EXERCISE PROMPT
The entries that follow should be written out exactly.

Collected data
——

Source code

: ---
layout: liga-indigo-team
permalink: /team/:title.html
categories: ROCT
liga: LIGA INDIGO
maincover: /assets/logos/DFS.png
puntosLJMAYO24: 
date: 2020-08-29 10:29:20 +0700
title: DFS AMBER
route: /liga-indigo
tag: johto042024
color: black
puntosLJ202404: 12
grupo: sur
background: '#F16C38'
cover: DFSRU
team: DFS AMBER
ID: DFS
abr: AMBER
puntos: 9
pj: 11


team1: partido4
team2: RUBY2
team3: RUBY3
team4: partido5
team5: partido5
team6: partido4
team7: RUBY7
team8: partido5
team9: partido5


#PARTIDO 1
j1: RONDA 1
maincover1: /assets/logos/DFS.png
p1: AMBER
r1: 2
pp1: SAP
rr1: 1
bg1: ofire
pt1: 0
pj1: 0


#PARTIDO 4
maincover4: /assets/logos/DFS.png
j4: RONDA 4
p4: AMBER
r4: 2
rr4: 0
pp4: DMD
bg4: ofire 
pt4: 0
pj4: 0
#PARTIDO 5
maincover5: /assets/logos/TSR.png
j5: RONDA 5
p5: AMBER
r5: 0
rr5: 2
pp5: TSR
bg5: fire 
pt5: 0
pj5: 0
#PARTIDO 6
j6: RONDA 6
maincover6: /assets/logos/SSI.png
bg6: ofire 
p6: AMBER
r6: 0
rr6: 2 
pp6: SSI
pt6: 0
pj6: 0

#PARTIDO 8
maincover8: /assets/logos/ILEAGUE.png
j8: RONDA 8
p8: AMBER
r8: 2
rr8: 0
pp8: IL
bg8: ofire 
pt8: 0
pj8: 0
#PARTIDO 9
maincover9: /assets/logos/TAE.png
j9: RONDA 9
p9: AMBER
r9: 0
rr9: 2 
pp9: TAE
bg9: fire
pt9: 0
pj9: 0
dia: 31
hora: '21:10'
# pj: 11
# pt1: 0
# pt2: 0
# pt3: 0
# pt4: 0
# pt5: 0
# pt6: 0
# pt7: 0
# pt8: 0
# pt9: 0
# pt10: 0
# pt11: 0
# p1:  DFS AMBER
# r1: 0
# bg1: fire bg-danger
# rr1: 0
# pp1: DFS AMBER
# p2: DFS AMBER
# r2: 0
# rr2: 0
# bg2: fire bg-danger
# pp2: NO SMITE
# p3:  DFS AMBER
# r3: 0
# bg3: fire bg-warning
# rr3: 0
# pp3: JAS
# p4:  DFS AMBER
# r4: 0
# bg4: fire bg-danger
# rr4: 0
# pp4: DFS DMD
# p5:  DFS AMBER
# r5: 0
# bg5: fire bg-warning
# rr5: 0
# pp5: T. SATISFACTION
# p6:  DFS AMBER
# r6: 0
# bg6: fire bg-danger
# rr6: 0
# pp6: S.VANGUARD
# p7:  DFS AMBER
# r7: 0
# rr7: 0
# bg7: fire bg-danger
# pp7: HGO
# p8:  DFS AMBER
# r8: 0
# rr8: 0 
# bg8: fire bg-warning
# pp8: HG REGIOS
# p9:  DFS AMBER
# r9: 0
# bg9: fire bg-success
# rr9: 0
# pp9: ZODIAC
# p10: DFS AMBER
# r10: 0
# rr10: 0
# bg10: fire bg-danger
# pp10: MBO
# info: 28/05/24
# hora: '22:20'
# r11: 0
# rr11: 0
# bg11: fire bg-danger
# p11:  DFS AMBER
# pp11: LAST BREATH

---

——

SOLUTION TO THE EXERCISE
Source code

: ---
layout: liga-indigo-team
permalink: /team/:title.html
categories: ROCT
liga: LIGA INDIGO
maincover: /assets/logos/DFS.png
puntosLJMAYO24: 
date: 2020-08-29 10:29:20 +0700
title: DFS AMBER
route: /liga-indigo
tag: johto042024
color: black
puntosLJ202404: 12
grupo: sur
background: '#F16C38'
cover: DFSRU
team: DFS AMBER
ID: DFS
abr: AMBER
puntos: 9
pj: 11


team1: partido4
team2: RUBY2
team3: RUBY3
team4: partido5
team5: partido5
team6: partido4
team7: RUBY7
team8: partido5
team9: partido5


#PARTIDO 1
j1: RONDA 1
maincover1: /assets/logos/DFS.png
p1: AMBER
r1: 2
pp1: SAP
rr1: 1
bg1: ofire
pt1: 0
pj1: 0


#PARTIDO 4
maincover4: /assets/logos/DFS.png
j4: RONDA 4
p4: AMBER
r4: 2
rr4: 0
pp4: DMD
bg4: ofire 
pt4: 0
pj4: 0
#PARTIDO 5
maincover5: /assets/logos/TSR.png
j5: RONDA 5
p5: AMBER
r5: 0
rr5: 2
pp5: TSR
bg5: fire 
pt5: 0
pj5: 0
#PARTIDO 6
j6: RONDA 6
maincover6: /assets/logos/SSI.png
bg6: ofire 
p6: AMBER
r6: 0
rr6: 2 
pp6: SSI
pt6: 0
pj6: 0

#PARTIDO 8
maincover8: /assets/logos/ILEAGUE.png
j8: RONDA 8
p8: AMBER
r8: 2
rr8: 0
pp8: IL
bg8: ofire 
pt8: 0
pj8: 0
#PARTIDO 9
maincover9: /assets/logos/TAE.png
j9: RONDA 9
p9: AMBER
r9: 0
rr9: 2 
pp9: TAE
bg9: fire
pt9: 0
pj9: 0
dia: 31
hora: '21:10'
# pj: 11
# pt1: 0
# pt2: 0
# pt3: 0
# pt4: 0
# pt5: 0
# pt6: 0
# pt7: 0
# pt8: 0
# pt9: 0
# pt10: 0
# pt11: 0
# p1:  DFS AMBER
# r1: 0
# bg1: fire bg-danger
# rr1: 0
# pp1: DFS AMBER
# p2: DFS AMBER
# r2: 0
# rr2: 0
# bg2: fire bg-danger
# pp2: NO SMITE
# p3:  DFS AMBER
# r3: 0
# bg3: fire bg-warning
# rr3: 0
# pp3: JAS
# p4:  DFS AMBER
# r4: 0
# bg4: fire bg-danger
# rr4: 0
# pp4: DFS DMD
# p5:  DFS AMBER
# r5: 0
# bg5: fire bg-warning
# rr5: 0
# pp5: T. SATISFACTION
# p6:  DFS AMBER
# r6: 0
# bg6: fire bg-danger
# rr6: 0
# pp6: S.VANGUARD
# p7:  DFS AMBER
# r7: 0
# rr7: 0
# bg7: fire bg-danger
# pp7: HGO
# p8:  DFS AMBER
# r8: 0
# rr8: 0 
# bg8: fire bg-warning
# pp8: HG REGIOS
# p9:  DFS AMBER
# r9: 0
# bg9: fire bg-success
# rr9: 0
# pp9: ZODIAC
# p10: DFS AMBER
# r10: 0
# rr10: 0
# bg10: fire bg-danger
# pp10: MBO
# info: 28/05/24
# hora: '22:20'
# r11: 0
# rr11: 0
# bg11: fire bg-danger
# p11:  DFS AMBER
# pp11: LAST BREATH

---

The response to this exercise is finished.